I am little confused here . Your approach is better and give a higher benchmark right ?

ZhengPeng7 commented 6 months ago

Sure. I'm talking about this work. I mean in most cases, people may dismiss one or two methods that they cannot beat in submission.

rishabh063 commented 6 months ago

sorry to ask this again .

You guys have a better result out of the two ?

I am trying to make an open source alternative to remove.bg for the community which one of the methods should i consider

ZhengPeng7 commented 6 months ago

On the existing benchmarks, BiRefNet is better. However, I highly recommend you collect some example images and assess the results manually.

rishabh063 commented 6 months ago

closing this issue , Became our chatting app lol

mikebilly commented 5 months ago

@rishabh063 I've been using transparent-background (inspyrenet) for a long time now, and after trying some tests images with birefnet to compare with inspyrenet, inspyrenet is clearly better and more accurate

rishabh063 commented 5 months ago

Can you share some examples here where inspyrenet worked better ?

ZhengPeng7 commented 5 months ago

@mikebilly Hi Hoàng Đức Mạnh, actually I saw you on twitter said InSPyReNet is better and here again😂, as this link and the screenshot attached below. I support your right to say any method is better. I don't know why you again come to this closed issue and say this again... Plz calm down.

截屏2024-04-13 18 55 51

To be frank, InSPyReNet is really good work, and I've also read their paper many times. However, the trained models differ in many factors. For example, the model weights I provided were trained on DIS5k-TR, while the model you use from InSPyReNet might be trained on some other datasets. Besides, the images you tested might be insufficient samples, for which we make a fair comparison on existing open benchmarks. Finally, I'm also glad to see better results from InSPyReNet to help the community. That's also what I've done here. So, I'm also glad to see more people both use InSPyReNet and our BiRefNet. I really don't understand why...

rishabh063 commented 5 months ago

@ZhengPeng7 insyprenet general use is trained on a very big dataset , DIS , UHRSD and 5 7 more . For true comparison some one has to do it for this too . You can request for huggingface grant and do that maybe

ZhengPeng7 commented 5 months ago

Thanks for reminding me, Rishabh. I'll try to do that. Some companies have contacted me to help with better training on more A100s. Many thanks for it :) BTW, now that I have the GPU resource, I'll also try to train a better model for the edge device in my free time, which was mentioned by you and many others. Good luck.

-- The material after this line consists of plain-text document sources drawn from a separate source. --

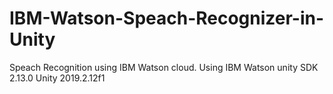 # IBM-Watson-Speach-Recognizer-in-Unity
Speach Recognition using IBM Watson cloud. 
Using IBM Watson unity SDK 2.13.0
Unity 2019.2.12f1
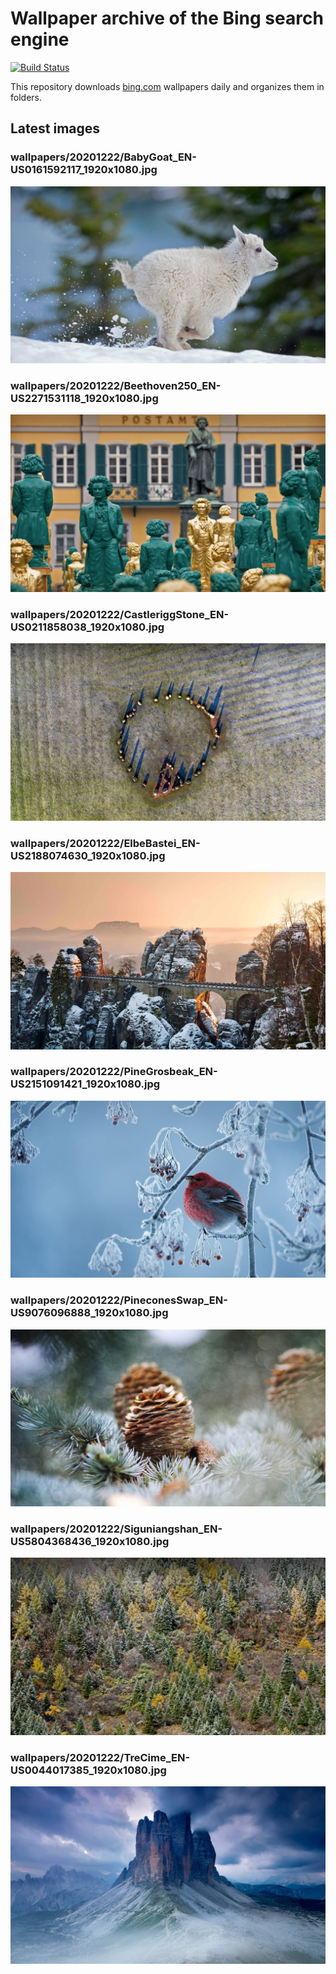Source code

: # Wallpaper archive of the Bing search engine

[![Build Status](https://travis-ci.org/kijart/bing-daily-images-dl.svg?branch=wallpapers)](https://travis-ci.org/kijart/bing-daily-images-dl)

This repository downloads [bing.com](https://www.bing.com) wallpapers daily and organizes them in folders.

## Latest images

<!-- Wallpapers -->

### wallpapers/20201222/BabyGoat_EN-US0161592117_1920x1080.jpg

![wallpapers/20201222/BabyGoat_EN-US0161592117_1920x1080.jpg](wallpapers/20201222/BabyGoat_EN-US0161592117_1920x1080.jpg)

### wallpapers/20201222/Beethoven250_EN-US2271531118_1920x1080.jpg

![wallpapers/20201222/Beethoven250_EN-US2271531118_1920x1080.jpg](wallpapers/20201222/Beethoven250_EN-US2271531118_1920x1080.jpg)

### wallpapers/20201222/CastleriggStone_EN-US0211858038_1920x1080.jpg

![wallpapers/20201222/CastleriggStone_EN-US0211858038_1920x1080.jpg](wallpapers/20201222/CastleriggStone_EN-US0211858038_1920x1080.jpg)

### wallpapers/20201222/ElbeBastei_EN-US2188074630_1920x1080.jpg

![wallpapers/20201222/ElbeBastei_EN-US2188074630_1920x1080.jpg](wallpapers/20201222/ElbeBastei_EN-US2188074630_1920x1080.jpg)

### wallpapers/20201222/PineGrosbeak_EN-US2151091421_1920x1080.jpg

![wallpapers/20201222/PineGrosbeak_EN-US2151091421_1920x1080.jpg](wallpapers/20201222/PineGrosbeak_EN-US2151091421_1920x1080.jpg)

### wallpapers/20201222/PineconesSwap_EN-US9076096888_1920x1080.jpg

![wallpapers/20201222/PineconesSwap_EN-US9076096888_1920x1080.jpg](wallpapers/20201222/PineconesSwap_EN-US9076096888_1920x1080.jpg)

### wallpapers/20201222/Siguniangshan_EN-US5804368436_1920x1080.jpg

![wallpapers/20201222/Siguniangshan_EN-US5804368436_1920x1080.jpg](wallpapers/20201222/Siguniangshan_EN-US5804368436_1920x1080.jpg)

### wallpapers/20201222/TreCime_EN-US0044017385_1920x1080.jpg

![wallpapers/20201222/TreCime_EN-US0044017385_1920x1080.jpg](wallpapers/20201222/TreCime_EN-US0044017385_1920x1080.jpg)

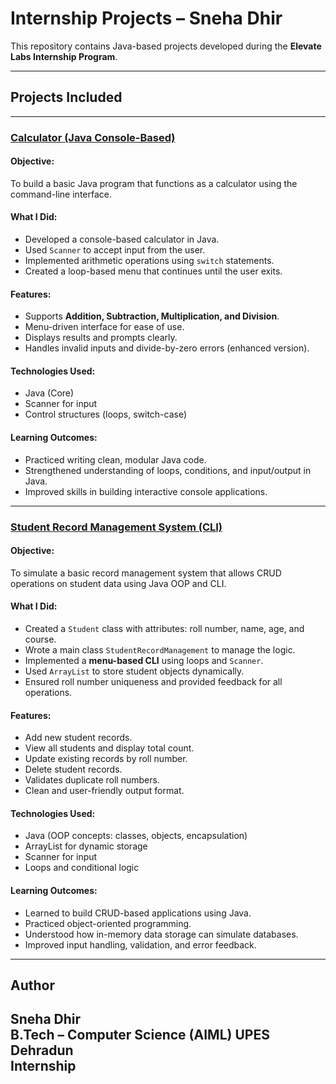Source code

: # Internship Projects – Sneha Dhir

This repository contains Java-based projects developed during the **Elevate Labs Internship Program**.

---

## Projects Included

---

### [Calculator (Java Console-Based)](./Calculator/)

#### Objective:
To build a basic Java program that functions as a calculator using the command-line interface.

#### What I Did:
- Developed a console-based calculator in Java.
- Used `Scanner` to accept input from the user.
- Implemented arithmetic operations using `switch` statements.
- Created a loop-based menu that continues until the user exits.

#### Features:
- Supports **Addition, Subtraction, Multiplication, and Division**.
- Menu-driven interface for ease of use.
- Displays results and prompts clearly.
- Handles invalid inputs and divide-by-zero errors (enhanced version).

#### Technologies Used:
- Java (Core)
- Scanner for input
- Control structures (loops, switch-case)

#### Learning Outcomes:
- Practiced writing clean, modular Java code.
- Strengthened understanding of loops, conditions, and input/output in Java.
- Improved skills in building interactive console applications.

---

###  [Student Record Management System (CLI)](./StudentRecordSystem/)

####  Objective:
To simulate a basic record management system that allows CRUD operations on student data using Java OOP and CLI.

#### What I Did:
- Created a `Student` class with attributes: roll number, name, age, and course.
- Wrote a main class `StudentRecordManagement` to manage the logic.
- Implemented a **menu-based CLI** using loops and `Scanner`.
- Used `ArrayList` to store student objects dynamically.
- Ensured roll number uniqueness and provided feedback for all operations.

#### Features:
- Add new student records.
- View all students and display total count.
- Update existing records by roll number.
- Delete student records.
- Validates duplicate roll numbers.
- Clean and user-friendly output format.

####  Technologies Used:
- Java (OOP concepts: classes, objects, encapsulation)
- ArrayList for dynamic storage
- Scanner for input
- Loops and conditional logic

#### Learning Outcomes:
- Learned to build CRUD-based applications using Java.
- Practiced object-oriented programming.
- Understood how in-memory data storage can simulate databases.
- Improved input handling, validation, and error feedback.

---

## Author

**Sneha Dhir**  
B.Tech – Computer Science (AIML) 
UPES Dehradun  
Internship
---
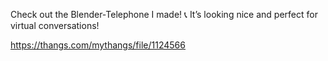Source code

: Check out the Blender-Telephone I made! 📞 It’s looking nice and perfect for virtual conversations!

https://thangs.com/mythangs/file/1124566
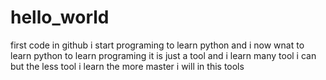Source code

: # hello_world
first code in github
i start programing to learn python 
and i now wnat to learn python to learn programing 
it is just a tool and i learn many tool i can 
but the less tool i learn the more master i will in 
this tools
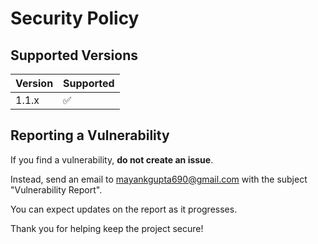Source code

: # Security Policy

## Supported Versions

| Version | Supported          |
| ------- | ------------------ |
| 1.1.x   | :white_check_mark: |

## Reporting a Vulnerability

If you find a vulnerability, **do not create an issue**.

Instead, send an email to [mayankgupta690@gmail.com](mailto:mayankgupta690@gmail.com) with the subject "Vulnerability Report".

You can expect updates on the report as it progresses.

Thank you for helping keep the project secure!
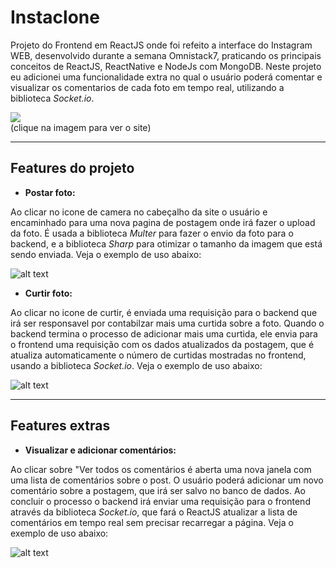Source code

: # Instaclone

Projeto do Frontend em ReactJS onde foi refeito a interface do Instagram WEB, desenvolvido durante a semana Omnistack7, praticando os principais conceitos de ReactJS, ReactNative e NodeJs com MongoDB. 
Neste projeto eu adicionei uma funcionalidade extra no qual o usuário poderá comentar e visualizar os comentarios de cada foto em tempo real, utilizando a biblioteca *Socket.io*.

[![](https://thumbs2.imgbox.com/ed/25/KYJQGBoT_t.png)](http://werlendev.cf/instaclone/)<br/>
(clique na imagem para ver o site) 

---
## Features do projeto
- **Postar foto:**

Ao clicar no icone de camera no cabeçalho da site o usuário e encaminhado para uma nova pagina de postagem onde irá fazer o upload da foto.
É usada a biblioteca *Multer* para fazer o envio da foto para o backend, e a biblioteca *Sharp* para otimizar o tamanho da imagem que está sendo enviada. Veja o exemplo de uso abaixo:

![alt text](https://s4.gifyu.com/images/post.gif)

- **Curtir foto:**

Ao clicar no icone de curtir, é enviada uma requisição para o backend que irá ser responsavel por contabilzar mais uma curtida sobre a foto.
Quando o backend termina o processo de adicionar mais uma curtida, ele envia para o frontend uma requisição com os dados atualizados da postagem, que é atualiza automaticamente o número de curtidas mostradas no frontend, usando  a biblioteca *Socket.io*. Veja o exemplo de uso abaixo:

![alt text](https://s4.gifyu.com/images/likee58c9b7eebad4489.gif)

  ---
## Features extras

- **Visualizar e adicionar comentários:**

Ao clicar sobre "Ver todos os comentários é aberta uma nova janela com uma lista de comentários sobre o post.
O usuário poderá adicionar um novo comentário sobre a postagem, que irá ser salvo no banco de dados. Ao concluir o processo o backend irá enviar uma requisição para o frontend através da biblioteca *Socket.io*, que fará o ReactJS atualizar a lista de comentários em tempo real sem precisar recarregar a página. Veja o exemplo de uso abaixo:

![alt text](https://s4.gifyu.com/images/comment214ab9272365390d.gif)
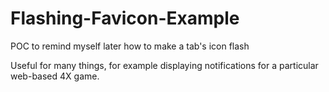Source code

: # Flashing-Favicon-Example
POC to remind myself later how to make a tab's icon flash

Useful for many things, for example displaying notifications for a particular web-based 4X game.
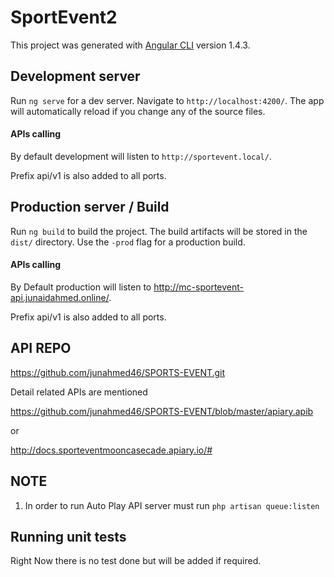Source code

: # SportEvent2

This project was generated with [Angular CLI](https://github.com/angular/angular-cli) version 1.4.3.

## Development server

Run `ng serve` for a dev server. Navigate to `http://localhost:4200/`. The app will automatically reload if you change any of the source files.

#### APIs calling 

By default development will listen to `http://sportevent.local/`. 

Prefix api/v1 is also added to all ports.


## Production server / Build

Run `ng build` to build the project. The build artifacts will be stored in the `dist/` directory. Use the `-prod` flag for a production build.

#### APIs calling 

By Default production will listen to http://mc-sportevent-api.junaidahmed.online/.

Prefix api/v1 is also added to all ports.

## API REPO 

https://github.com/junahmed46/SPORTS-EVENT.git

Detail related APIs are mentioned 

https://github.com/junahmed46/SPORTS-EVENT/blob/master/apiary.apib

or 

http://docs.sporteventmooncasecade.apiary.io/#

## NOTE

1. In order to run Auto Play API server must run `php artisan queue:listen`

## Running unit tests
Right Now there is no test done but will be added if required.

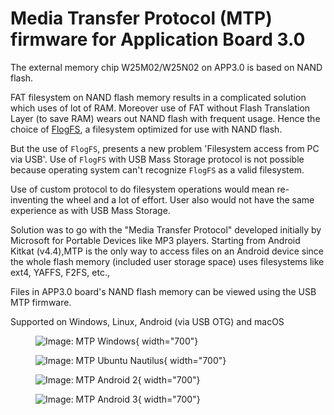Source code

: # Media Transfer Protocol (MTP) firmware for Application Board 3.0

[comment]: <> (This is not exactly as the pdf)

The external memory chip W25M02/W25N02 on APP3.0 is based on NAND flash.

FAT filesystem on NAND flash memory results in a complicated solution which uses of lot of RAM.
Moreover use of FAT without Flash Translation Layer (to save RAM) wears out NAND flash with frequent usage.
Hence the choice of [FlogFS](https://github.com/conservify/FLogFS), a filesystem optimized for use with NAND flash.

But the use of `FlogFS`, presents a new problem 'Filesystem access from PC via USB'.
Use of `FlogFS` with USB Mass Storage protocol is not possible because operating system can't recognize `FlogFS` as a valid filesystem.

Use of custom protocol to do filesystem operations would mean re-inventing the wheel and a lot of effort.
User also would not have the same experience as with USB Mass Storage.

Solution was to go with the "Media Transfer Protocol" developed initially by Microsoft for Portable Devices like MP3 players.
Starting from Android Kitkat (v4.4),MTP is the only way to access files on an Android device since the whole flash memory (included user storage space) uses filesystems like ext4, YAFFS, F2FS, etc.,

Files in APP3.0 board's NAND flash memory can be viewed using the USB MTP firmware.

Supported on Windows, Linux, Android (via USB OTG) and macOS

<figure markdown>

  ![Image: MTP Windows](mtp_windows.png){ width="700"}
</figure>

<figure markdown>

  ![Image: MTP Ubuntu Nautilus](mtp_ubuntu_nautilus.png){ width="700"}
</figure>

<figure markdown>

  ![Image: MTP Android 2](mtp_android_2.png){ width="700"}
</figure>

<figure markdown>

  ![Image: MTP Android 3](mtp_android_3.png){ width="700"}
</figure>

plemeri commented 5 months ago

Hello all, this is a closed issue, and I really don't mess around, but I would like to leave a comment for this issue. I'm the first author of InSPyReNet, and I'm a maintainer of transparent-background as well.

To all of those users who appreciate our work, I cannot tell how grateful I am. However, comparing the performance of different works is very difficult to design and sometimes, a truly fair comparison never exist. To be honest, I also do not agree that our paper has done a 100% fair comparison, because some works do not release their code or results, and the metrics aren't perfect to measure the true performance. They are just for the reference only.

Also, comparing our transparent-background package with this repository is 100% nonsense. We released our package with massive composite dataset including testing benchmark dataset which would normally be excluded for training. Thus, we separated our package from our work InSPyReNet in order to avoid such confusion. If the author of BiRefNet does the same thing, training with massive composite dataset, they might exceed our performance, and I mean it.

Lastly, let's please appreciate their awesome work, and the fact that they released their source code publicly needs more respect. Their work ain't fake, nor unfair comparison. I think they have done wonderful work and their comparison is fair enough to say that they have achieved SOTA performance. I always love to see other researchers trying to achieve better performance and finally achieve so.

Thank you @ZhengPeng7 for your amazing work again, and thank you again @rishabh063 and @mikebilly for enjoying our work.

ZhengPeng7 commented 5 months ago

Hi, Taehun @plemeri, really appreciate you for writing so much! I have also read and run your codes before, which are easy to run and reproduce with high performance. And the transparent-background package is also amazing (In my personal view, the best one right now). I hope more people can join in building a better community with more open-source projects :)

rishabh063 commented 5 months ago

Guys please collaborate , great potential